TODO chuck in some details here. probably defined via user config and/or profile, although what’s it define? atoms/restrictions? itermatch might be useful for a true set.

build/setup operation¶

(need a good name for this; dpkg/rpm/binpkg/ebuild’s ‘prepping’ for livefs merge should all fall under this, with varying use of the hooks)

.build(): do everything, calling all steps as needed
.setup(): whatever tmp dirs required, create ‘em.
.req_files(): (fetchables, although not necessarily with url (restrict=”fetch”…)
.unpack(): guess.
.configure(): unused till ebuild format version two (ya know, that overhaul we’ve been kicking around? :)
.compile(): guess.
.test(): guess.
.install(): install to tmp location. may not be used dependent on the format.
.finalize(): good to go. generate (jit?) contents/metadata attributes, or returns a finalized instance should generate a immutable package instance.

repo change operation¶

base class.

.package: package instance of what the action is centering around.
.start(): notify repo we’re starting (locking mainly, although prerm/preinst hook also)
.finish(): notify repo we’re done.
.run(): high level, calls whatever funcs needed. individual methods are mainly for ui, this is if you don’t display “doing install now… done… doing remove now… done” stuff.

remove operation¶

derivative of repo change operation.

.remove(): guess.
.package: package instance of what’s being yanked.

install operation¶

derivative of repo change operation

.package: what’s being installed.
.install(): install it baby.

merge operation¶

derivative of repo remove and install (so it has .remove and .install, which must be called in .install and .remove order)

.replacing: package instance of what’s being replaced.
.package: what’s being installed

fetchables¶

basically a dict of stuff jammed together, just via attribute access (think c struct equiv)

.filename
.url: tuple/list of url’s.
.chksums: dict of chksum:val

fetcher¶

hey hey. take a guess.

worth noting, if fetchable lacks .chksums["size"], it’ll wipe any existing file. if size exists, and existing file is bigger, wipe file, and start anew, otherwise resume. mirror expansion occurs here, also.

.fetch(fetchable, verifier=None) # if verifier handed in, does verification.

verifier¶

note this is basically lifted conceptually from mirror_dist. if wondering about the need/use of it, look at that source.

verify(): handed a fetchable, either False or True

repository¶

this should be format agnostic, and hide any remote bits of it. this is general info for using it, not designing a repository class

.mergable(): true/false. pass a pkg to it, and it reports whether it can merge that or not.
.livefs: boolean, indicative of whether or not it’s a livefs target- this is useful for resolver, shop it to other repos, binpkg fex prior to shopping it to the vdb for merging to the fs.

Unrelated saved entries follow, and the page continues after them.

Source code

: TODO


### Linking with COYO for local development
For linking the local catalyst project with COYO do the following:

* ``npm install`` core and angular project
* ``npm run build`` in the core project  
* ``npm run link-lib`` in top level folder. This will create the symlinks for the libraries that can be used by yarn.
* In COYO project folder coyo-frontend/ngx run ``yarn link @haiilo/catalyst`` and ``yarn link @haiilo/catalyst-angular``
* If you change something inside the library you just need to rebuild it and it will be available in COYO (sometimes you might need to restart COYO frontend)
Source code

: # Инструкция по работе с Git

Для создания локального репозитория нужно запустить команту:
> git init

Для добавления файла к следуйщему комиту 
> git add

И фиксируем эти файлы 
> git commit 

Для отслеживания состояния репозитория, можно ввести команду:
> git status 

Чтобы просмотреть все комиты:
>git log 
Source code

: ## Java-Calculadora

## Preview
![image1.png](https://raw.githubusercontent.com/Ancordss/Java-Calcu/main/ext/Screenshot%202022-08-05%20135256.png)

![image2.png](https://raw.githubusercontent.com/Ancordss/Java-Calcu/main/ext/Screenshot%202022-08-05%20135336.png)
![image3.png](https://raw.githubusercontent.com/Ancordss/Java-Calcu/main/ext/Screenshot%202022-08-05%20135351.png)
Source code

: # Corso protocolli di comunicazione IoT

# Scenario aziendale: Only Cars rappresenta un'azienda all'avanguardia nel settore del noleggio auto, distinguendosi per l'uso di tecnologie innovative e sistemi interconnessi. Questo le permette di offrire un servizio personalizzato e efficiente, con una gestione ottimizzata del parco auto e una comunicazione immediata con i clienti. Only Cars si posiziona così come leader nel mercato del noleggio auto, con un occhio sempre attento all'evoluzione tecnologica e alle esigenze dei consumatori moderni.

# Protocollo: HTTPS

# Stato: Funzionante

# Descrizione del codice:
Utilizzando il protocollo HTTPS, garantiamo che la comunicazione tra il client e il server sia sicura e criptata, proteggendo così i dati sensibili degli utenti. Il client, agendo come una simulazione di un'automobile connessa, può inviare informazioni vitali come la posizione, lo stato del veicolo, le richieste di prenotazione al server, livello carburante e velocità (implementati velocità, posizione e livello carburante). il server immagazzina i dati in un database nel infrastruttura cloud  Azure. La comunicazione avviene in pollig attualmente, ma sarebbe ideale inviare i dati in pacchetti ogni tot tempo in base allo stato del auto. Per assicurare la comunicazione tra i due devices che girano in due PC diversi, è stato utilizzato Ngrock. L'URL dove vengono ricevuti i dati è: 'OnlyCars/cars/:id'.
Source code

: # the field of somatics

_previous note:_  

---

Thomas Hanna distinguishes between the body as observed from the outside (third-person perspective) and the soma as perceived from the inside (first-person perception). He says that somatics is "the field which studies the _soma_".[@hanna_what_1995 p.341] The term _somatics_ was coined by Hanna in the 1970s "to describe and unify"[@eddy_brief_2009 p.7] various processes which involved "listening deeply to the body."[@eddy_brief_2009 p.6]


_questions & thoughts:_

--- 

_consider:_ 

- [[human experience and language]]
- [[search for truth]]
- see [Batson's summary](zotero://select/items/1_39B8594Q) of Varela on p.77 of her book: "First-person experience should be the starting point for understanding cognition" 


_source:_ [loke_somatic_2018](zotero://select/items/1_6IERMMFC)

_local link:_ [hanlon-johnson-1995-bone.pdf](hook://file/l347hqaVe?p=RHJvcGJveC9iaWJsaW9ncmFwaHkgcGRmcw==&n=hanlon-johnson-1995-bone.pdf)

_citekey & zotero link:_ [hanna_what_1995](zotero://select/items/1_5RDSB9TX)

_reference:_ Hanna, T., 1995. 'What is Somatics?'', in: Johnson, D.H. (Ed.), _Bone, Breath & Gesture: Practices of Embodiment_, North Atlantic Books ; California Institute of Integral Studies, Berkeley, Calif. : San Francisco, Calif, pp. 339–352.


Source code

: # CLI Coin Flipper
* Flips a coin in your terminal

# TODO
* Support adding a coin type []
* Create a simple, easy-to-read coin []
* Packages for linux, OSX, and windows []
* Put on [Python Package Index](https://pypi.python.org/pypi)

Or merge to livefs, then binpkg it while continuing further building dependent on that package (ui app’s choice really).
.raw_repo: either it weakref’s self, or non-weakref refs another repo. why is this useful? visibility wrappers… this gives ya a way to see if p.mask is blocking usable packages fex. useful for the UI, not too much for pkgcore innards.
.frozen: boolean. basically, does it account for things changing without its knowledge, or does it not. frozen=True is faster for ebuild trees for example, single check for cache staleness. frozen=False is slower, and is what portage does now (meaning every lookup of a package, and instantiation of a package instance requires mtime checks for staleness).
.categories: IndexableSequence, if iterated over, gives ya all categories, if getitem lookup, sub-category category lookups. think media/video/mplayer
.packages: IndexableSequence, if iterated over, all package names. if getitem (with category as key), packages of that category.
.versions: IndexableSequence, if iterated over, all cpvs. if getitem (with cat/pkg as key), versions for that cp
.itermatch(): iterable, given an atom/restriction, yields matching package instances.
.match(): def match(self, atom): return list(self.itermatch(atom)) voila.
.__iter__(): in other words, repository is iterable. yields package instances.
.sync(): sync, if the repo swings that way. flesh it out a bit, possibly handing in/back ui object for getting updates…

digressing for a moment…

note you can group repositories together, think portdir + portdir_overlay1 + portdir_overlay2. Creation of a repositoryset basically would involve passing multiple instantiating repo’s, and depending on that classes semantics, it internally handles the stacking (right most positional arg repo overrides 2nd right most, … overriding left most) So… stating it again/clearly if it ain’t obvious, everything is configuration/instantiating of objects, chucked around/mangled by the pkgcore framework.

What isn’t obvious is that since a repository set gets handed instantiated repositories, each repo, including the set instance, can should be able to have its own cache (this is assuming it’s ebuild repos through and through). Why? Cache data doesn’t change for the most part exempting which repo a cpv is from, and the eclass stacking. Handled individually, a cache bound to portdir should be valid for portdir alone, it shouldn’t carry data that is a result of eclass stacking from another overlay + that portdir. That’s the business of the repositoryset. Consequence of this is that the repositoryset needs to basically reach down into the repository it’s wrapping, get the pkg data, then rerequest the keys from that ebuild with a different eclass stack. This would be a bit expensive, although once inherit is converted to a pythonic implementation (basically handing the path to the requested eclass down the pipes to ebuild*.sh), it should be possible to trigger a fork in the inherit, and note python side that multiple sets of metadata are going to be coming down the pipe. That should alleviate the cost a bit, but it also makes multiple levels of cache reflecting each repository instance a bit nastier to pull off till it’s implemented.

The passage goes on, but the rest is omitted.